Default to an ordered pipeline (predictable). A hook may be declared in a parallel
batch when it is independent, so retrieval calls that each do I/O don't serialize
their latency before the first token. **No dependency DAG** — that's overengineering
for v0; ordered-with-parallel-groups covers nearly everything.

**Merge rule for parallel batches:** concurrent hooks can't thread the turn, so
they are **append-only** — each returns ContentParts to add, merged in declaration
order; they may not otherwise mutate the turn. Mutation stays exclusive to ordered
hooks. Without this rule, "what does a parallel group return" becomes an
implementation-time argument.

### Resolved: tool-availability mutation — deferred to v0.1

Letting a hook change the tool list per turn is powerful but the tool list is part of
the cacheable prefix, so per-turn mutation fights prompt caching and complicates the
type model. v0: tools are fixed per agent config.

## Post-message hooks

Run after the assistant turn resolves: persistence, triggering async summarization,
memory write-back, guardrail checks. A guardrail that rejects an output and requests
a regen is a transition back into a model call — design it as an explicit loop with a
bounded retry count, not unbounded recursion.

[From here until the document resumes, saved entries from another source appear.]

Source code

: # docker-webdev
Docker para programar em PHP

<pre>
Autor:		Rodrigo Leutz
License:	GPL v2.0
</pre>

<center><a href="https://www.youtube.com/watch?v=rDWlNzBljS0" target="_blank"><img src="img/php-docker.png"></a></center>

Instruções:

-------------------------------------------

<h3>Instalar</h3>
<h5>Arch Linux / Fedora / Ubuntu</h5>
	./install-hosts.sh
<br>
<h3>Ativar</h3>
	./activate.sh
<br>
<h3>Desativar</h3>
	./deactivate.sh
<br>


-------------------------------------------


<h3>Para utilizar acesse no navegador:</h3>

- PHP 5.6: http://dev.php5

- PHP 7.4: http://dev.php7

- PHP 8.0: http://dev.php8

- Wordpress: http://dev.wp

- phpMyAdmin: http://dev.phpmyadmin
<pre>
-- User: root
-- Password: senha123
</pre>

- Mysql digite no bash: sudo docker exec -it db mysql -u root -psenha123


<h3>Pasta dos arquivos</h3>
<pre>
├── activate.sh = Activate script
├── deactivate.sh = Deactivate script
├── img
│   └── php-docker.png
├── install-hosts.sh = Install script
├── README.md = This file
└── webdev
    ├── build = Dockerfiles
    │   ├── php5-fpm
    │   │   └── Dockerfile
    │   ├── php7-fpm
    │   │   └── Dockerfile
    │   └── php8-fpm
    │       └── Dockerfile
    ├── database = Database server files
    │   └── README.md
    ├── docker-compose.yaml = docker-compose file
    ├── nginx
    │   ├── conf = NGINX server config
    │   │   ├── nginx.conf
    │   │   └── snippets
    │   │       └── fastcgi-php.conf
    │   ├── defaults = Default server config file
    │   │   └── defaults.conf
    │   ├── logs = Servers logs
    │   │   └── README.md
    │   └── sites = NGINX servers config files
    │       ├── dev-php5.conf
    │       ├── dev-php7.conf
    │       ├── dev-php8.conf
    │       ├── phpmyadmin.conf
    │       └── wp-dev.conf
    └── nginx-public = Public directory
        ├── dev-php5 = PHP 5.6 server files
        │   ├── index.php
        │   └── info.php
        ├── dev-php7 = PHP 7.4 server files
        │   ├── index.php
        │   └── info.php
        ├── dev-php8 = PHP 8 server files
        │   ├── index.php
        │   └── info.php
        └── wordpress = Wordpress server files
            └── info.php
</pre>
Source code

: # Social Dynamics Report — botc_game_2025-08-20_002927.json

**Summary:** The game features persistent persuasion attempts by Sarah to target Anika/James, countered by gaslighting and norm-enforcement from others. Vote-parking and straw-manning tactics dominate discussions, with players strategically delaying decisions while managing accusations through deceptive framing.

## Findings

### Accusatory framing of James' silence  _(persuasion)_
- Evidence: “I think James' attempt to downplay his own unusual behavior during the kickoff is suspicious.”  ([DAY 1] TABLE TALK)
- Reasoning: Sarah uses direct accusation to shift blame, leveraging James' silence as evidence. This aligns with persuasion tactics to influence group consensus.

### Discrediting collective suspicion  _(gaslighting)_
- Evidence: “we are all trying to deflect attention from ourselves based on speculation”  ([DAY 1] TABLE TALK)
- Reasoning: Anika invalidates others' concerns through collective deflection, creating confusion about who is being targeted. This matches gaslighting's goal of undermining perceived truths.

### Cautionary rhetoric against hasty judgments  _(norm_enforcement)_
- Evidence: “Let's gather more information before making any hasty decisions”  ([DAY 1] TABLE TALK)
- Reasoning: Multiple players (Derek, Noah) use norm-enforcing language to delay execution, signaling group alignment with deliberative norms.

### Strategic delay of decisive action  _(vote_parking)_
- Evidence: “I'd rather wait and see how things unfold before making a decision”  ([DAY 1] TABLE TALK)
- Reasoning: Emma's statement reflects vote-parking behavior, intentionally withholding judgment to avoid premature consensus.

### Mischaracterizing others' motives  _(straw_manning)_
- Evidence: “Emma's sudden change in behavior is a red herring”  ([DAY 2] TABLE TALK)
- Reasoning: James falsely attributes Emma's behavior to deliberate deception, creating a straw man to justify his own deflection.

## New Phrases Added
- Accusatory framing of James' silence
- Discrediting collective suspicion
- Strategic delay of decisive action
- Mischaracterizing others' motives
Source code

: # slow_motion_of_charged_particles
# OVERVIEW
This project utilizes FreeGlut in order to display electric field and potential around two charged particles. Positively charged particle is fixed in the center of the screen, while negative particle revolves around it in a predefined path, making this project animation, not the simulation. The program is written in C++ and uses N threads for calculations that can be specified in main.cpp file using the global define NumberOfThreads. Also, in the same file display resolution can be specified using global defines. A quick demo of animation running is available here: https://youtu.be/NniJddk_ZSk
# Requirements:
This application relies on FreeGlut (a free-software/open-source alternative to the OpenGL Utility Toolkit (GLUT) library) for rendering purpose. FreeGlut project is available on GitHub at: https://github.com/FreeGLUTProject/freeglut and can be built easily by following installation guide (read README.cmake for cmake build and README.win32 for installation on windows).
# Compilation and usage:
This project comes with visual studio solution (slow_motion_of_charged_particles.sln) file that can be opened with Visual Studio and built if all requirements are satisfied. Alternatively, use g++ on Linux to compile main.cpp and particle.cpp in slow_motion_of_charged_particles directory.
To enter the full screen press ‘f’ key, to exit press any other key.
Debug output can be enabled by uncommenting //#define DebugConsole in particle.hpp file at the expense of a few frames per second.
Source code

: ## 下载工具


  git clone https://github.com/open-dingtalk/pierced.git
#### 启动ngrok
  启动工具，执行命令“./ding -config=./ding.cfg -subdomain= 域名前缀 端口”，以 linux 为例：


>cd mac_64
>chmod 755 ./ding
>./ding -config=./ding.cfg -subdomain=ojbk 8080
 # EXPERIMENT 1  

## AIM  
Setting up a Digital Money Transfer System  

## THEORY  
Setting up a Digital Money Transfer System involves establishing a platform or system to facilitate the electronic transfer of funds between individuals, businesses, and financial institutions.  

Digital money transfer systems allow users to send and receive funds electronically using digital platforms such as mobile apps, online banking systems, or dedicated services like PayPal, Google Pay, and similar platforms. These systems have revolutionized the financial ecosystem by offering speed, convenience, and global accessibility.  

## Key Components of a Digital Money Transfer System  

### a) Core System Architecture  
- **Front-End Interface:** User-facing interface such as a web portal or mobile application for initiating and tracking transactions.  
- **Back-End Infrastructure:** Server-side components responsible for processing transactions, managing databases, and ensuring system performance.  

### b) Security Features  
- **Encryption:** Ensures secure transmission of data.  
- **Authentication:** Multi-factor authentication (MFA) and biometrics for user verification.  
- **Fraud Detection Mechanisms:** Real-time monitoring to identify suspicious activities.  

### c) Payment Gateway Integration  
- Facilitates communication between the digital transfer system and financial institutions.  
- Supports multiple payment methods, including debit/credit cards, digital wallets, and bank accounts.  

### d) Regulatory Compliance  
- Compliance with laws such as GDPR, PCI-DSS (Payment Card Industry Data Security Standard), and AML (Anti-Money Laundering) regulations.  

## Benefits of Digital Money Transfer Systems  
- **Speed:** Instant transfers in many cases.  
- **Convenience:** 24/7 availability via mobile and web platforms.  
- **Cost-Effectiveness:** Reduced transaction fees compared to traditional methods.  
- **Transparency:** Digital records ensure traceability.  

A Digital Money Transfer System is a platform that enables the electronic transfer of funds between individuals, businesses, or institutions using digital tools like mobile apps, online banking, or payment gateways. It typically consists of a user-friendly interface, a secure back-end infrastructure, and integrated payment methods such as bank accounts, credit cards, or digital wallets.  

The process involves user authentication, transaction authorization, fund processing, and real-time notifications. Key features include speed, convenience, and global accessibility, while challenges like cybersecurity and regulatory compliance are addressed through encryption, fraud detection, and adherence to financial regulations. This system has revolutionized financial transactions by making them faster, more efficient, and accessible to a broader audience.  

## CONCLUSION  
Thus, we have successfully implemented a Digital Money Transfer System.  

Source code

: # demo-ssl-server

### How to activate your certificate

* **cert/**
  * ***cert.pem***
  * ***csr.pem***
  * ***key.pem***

## Stream-transformer hooks (optional, hot path)

A hook on the token stream itself: redaction, PII scrubbing, citation parsing. The
hardest surface (it runs in the hot path), but design the seam now even if
unimplemented in v0 — retrofitting it later means re-plumbing the streaming path.

## Durable vs transient output

The key property a hook declares: is its output **durable** (joins the canonical log,
future turns depend on it) or **transient** (per-turn scaffolding, re-derivable)?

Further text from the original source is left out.